-- Problem description --
Every record must be copied exactly.

Saved data entries
^^^^^^^^

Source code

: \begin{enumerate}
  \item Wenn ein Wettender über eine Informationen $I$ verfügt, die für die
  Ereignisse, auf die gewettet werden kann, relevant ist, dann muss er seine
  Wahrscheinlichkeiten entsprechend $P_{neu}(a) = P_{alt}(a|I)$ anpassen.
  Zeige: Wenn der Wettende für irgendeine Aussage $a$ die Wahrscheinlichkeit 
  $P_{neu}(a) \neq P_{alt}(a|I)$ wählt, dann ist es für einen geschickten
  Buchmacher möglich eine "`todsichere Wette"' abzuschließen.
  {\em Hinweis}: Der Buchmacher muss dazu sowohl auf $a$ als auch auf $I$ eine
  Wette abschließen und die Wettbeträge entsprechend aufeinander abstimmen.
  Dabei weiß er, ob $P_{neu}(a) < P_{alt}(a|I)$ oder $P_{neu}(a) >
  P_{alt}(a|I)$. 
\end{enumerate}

^^^^^^^^

-- Exercise result --
Source code

: \begin{enumerate}
  \item Wenn ein Wettender über eine Informationen $I$ verfügt, die für die
  Ereignisse, auf die gewettet werden kann, relevant ist, dann muss er seine
  Wahrscheinlichkeiten entsprechend $P_{neu}(a) = P_{alt}(a|I)$ anpassen.
  Zeige: Wenn der Wettende für irgendeine Aussage $a$ die Wahrscheinlichkeit 
  $P_{neu}(a) \neq P_{alt}(a|I)$ wählt, dann ist es für einen geschickten
  Buchmacher möglich eine "`todsichere Wette"' abzuschließen.
  {\em Hinweis}: Der Buchmacher muss dazu sowohl auf $a$ als auch auf $I$ eine
  Wette abschließen und die Wettbeträge entsprechend aufeinander abstimmen.
  Dabei weiß er, ob $P_{neu}(a) < P_{alt}(a|I)$ oder $P_{neu}(a) >
  P_{alt}(a|I)$. 
\end{enumerate}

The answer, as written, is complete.